The Division I Football Oversight Committee recommended waiving the requirements for bowl eligibility for the 2020-21 bowl season Thursday.

To be eligible for a postseason bowl, a team must meet the criteria to be considered a deserving team, which is generally defined as having a .500 overall record against Football Bowl Subdivision opponents. The Football Oversight Committee’s recommendation would eliminate that requirement for the 2020-21 season. For the 2020-21 bowl season only, postseason games could be played Dec. 1, 2020-Jan. 11, 2021.

Bowl games used to be guarded tighter than the VIP room at Studio 54, but the explosion of them in the 21st Century has meant any team that can get to 6-6 including an FCS victory, or in some years even 5-7, has been able to play in the postseason.

But this is 2020, so we’ve gone being on the bouncer’s list behind velvet ropes to sending out an ad on Craigslist that anyone who brings Solo cups can come to the kegger.
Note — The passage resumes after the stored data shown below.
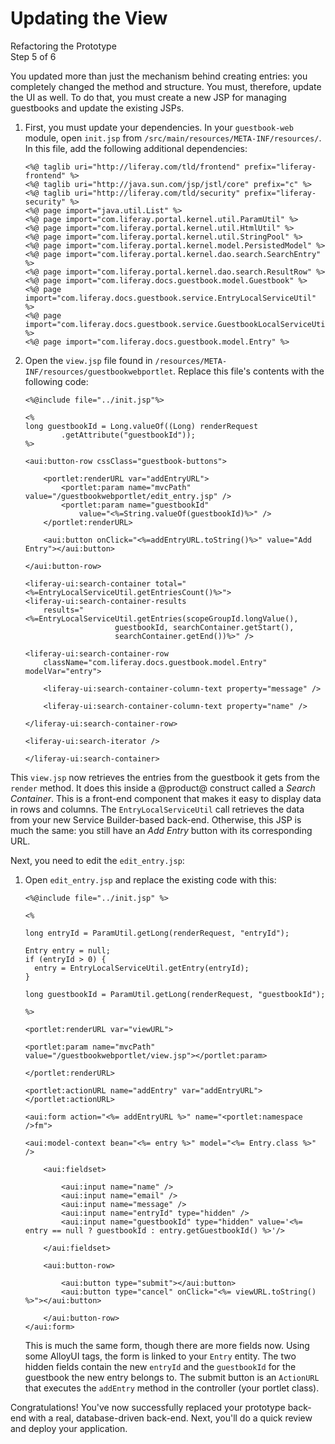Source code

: # Updating the View [](id=updating-the-view)

<div class="learn-path-step">
    <p>Refactoring the Prototype<br>Step 5 of 6</p>
</div>

You updated more than just the mechanism behind creating entries: you completely
changed the method and structure. You must, therefore, update the UI as well. To
do that, you must create a new JSP for managing guestbooks and update the
existing JSPs. 

1.  First, you must update your dependencies. In your `guestbook-web` module, 
    open `init.jsp` from `/src/main/resources/META-INF/resources/`. In this 
    file, add the following additional dependencies: 

        <%@ taglib uri="http://liferay.com/tld/frontend" prefix="liferay-frontend" %>
        <%@ taglib uri="http://java.sun.com/jsp/jstl/core" prefix="c" %>
        <%@ taglib uri="http://liferay.com/tld/security" prefix="liferay-security" %>
        <%@ page import="java.util.List" %>
        <%@ page import="com.liferay.portal.kernel.util.ParamUtil" %>
        <%@ page import="com.liferay.portal.kernel.util.HtmlUtil" %>
        <%@ page import="com.liferay.portal.kernel.util.StringPool" %>
        <%@ page import="com.liferay.portal.kernel.model.PersistedModel" %>
        <%@ page import="com.liferay.portal.kernel.dao.search.SearchEntry" %>
        <%@ page import="com.liferay.portal.kernel.dao.search.ResultRow" %>
        <%@ page import="com.liferay.docs.guestbook.model.Guestbook" %>
        <%@ page import="com.liferay.docs.guestbook.service.EntryLocalServiceUtil" %>
        <%@ page import="com.liferay.docs.guestbook.service.GuestbookLocalServiceUtil" %>
        <%@ page import="com.liferay.docs.guestbook.model.Entry" %> 

2.  Open the `view.jsp` file found in 
    `/resources/META-INF/resources/guestbookwebportlet`. Replace this file's 
    contents with the following code: 

        <%@include file="../init.jsp"%>

        <%
        long guestbookId = Long.valueOf((Long) renderRequest
                .getAttribute("guestbookId"));
        %>

        <aui:button-row cssClass="guestbook-buttons">

            <portlet:renderURL var="addEntryURL">
                <portlet:param name="mvcPath" value="/guestbookwebportlet/edit_entry.jsp" />
                <portlet:param name="guestbookId"
                    value="<%=String.valueOf(guestbookId)%>" />
            </portlet:renderURL>

            <aui:button onClick="<%=addEntryURL.toString()%>" value="Add Entry"></aui:button>

        </aui:button-row>

        <liferay-ui:search-container total="<%=EntryLocalServiceUtil.getEntriesCount()%>">
        <liferay-ui:search-container-results
            results="<%=EntryLocalServiceUtil.getEntries(scopeGroupId.longValue(),
                            guestbookId, searchContainer.getStart(),
                            searchContainer.getEnd())%>" />

        <liferay-ui:search-container-row
            className="com.liferay.docs.guestbook.model.Entry" modelVar="entry">

            <liferay-ui:search-container-column-text property="message" />

            <liferay-ui:search-container-column-text property="name" />

        </liferay-ui:search-container-row>

        <liferay-ui:search-iterator />

        </liferay-ui:search-container>

This `view.jsp` now retrieves the entries from the guestbook it gets from the 
`render` method. It does this inside a @product@ construct called a *Search 
Container*. This is a front-end component that makes it easy to display data in 
rows and columns. The `EntryLocalServiceUtil` call retrieves the data from your 
new Service Builder-based back-end. Otherwise, this JSP is much the same: you 
still have an *Add Entry* button with its corresponding URL. 

Next, you need to edit the `edit_entry.jsp`:

1.  Open `edit_entry.jsp` and replace the existing code with this: 

        <%@include file="../init.jsp" %>

        <% 

        long entryId = ParamUtil.getLong(renderRequest, "entryId");

        Entry entry = null;
        if (entryId > 0) {
          entry = EntryLocalServiceUtil.getEntry(entryId);
        }

        long guestbookId = ParamUtil.getLong(renderRequest, "guestbookId");

        %>

        <portlet:renderURL var="viewURL">

        <portlet:param name="mvcPath" value="/guestbookwebportlet/view.jsp"></portlet:param>

        </portlet:renderURL>

        <portlet:actionURL name="addEntry" var="addEntryURL"></portlet:actionURL>

        <aui:form action="<%= addEntryURL %>" name="<portlet:namespace />fm">

        <aui:model-context bean="<%= entry %>" model="<%= Entry.class %>" />

            <aui:fieldset>

                <aui:input name="name" />
                <aui:input name="email" />
                <aui:input name="message" />
                <aui:input name="entryId" type="hidden" />
                <aui:input name="guestbookId" type="hidden" value='<%= entry == null ? guestbookId : entry.getGuestbookId() %>'/>

            </aui:fieldset>

            <aui:button-row>

                <aui:button type="submit"></aui:button>
                <aui:button type="cancel" onClick="<%= viewURL.toString() %>"></aui:button>

            </aui:button-row>
        </aui:form>

    This is much the same form, though there are more fields now. Using some 
    AlloyUI tags, the form is linked to your `Entry` entity. The two hidden 
    fields contain the new `entryId` and the `guestbookId` for the guestbook the 
    new entry belongs to. The submit button is an `ActionURL` that executes the 
    `addEntry` method in the controller (your portlet class). 

Congratulations! You've now successfully replaced your prototype back-end with a
real, database-driven back-end. Next, you'll do a quick review and deploy your
application.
And why not??

Bowl games are good and fun, and if the players enjoy the experience, where’s the harm here? The democratization of collegiate postseason football over the last few decades has been a good thing. Not only for local economies and TV rights holders, but also for the athletes. Did we mention they’re terrific for wagering purposes? Also you haven’t lived until you’ve seen an offensive lineman from the midwest win a hot-wing eating contest on the beach with palm trees swaying in the breeze. It’s everything that’s wonderful about America.

The Kansas Jayhawks are the team with the longest-active bowl-free streak in FBS, last appearing in the 2008 Orange Bowl. They better put up the cash this year to get someone to take them, because once The Law re-enters our lives in 2021, it might be awhile until their eligible for one again.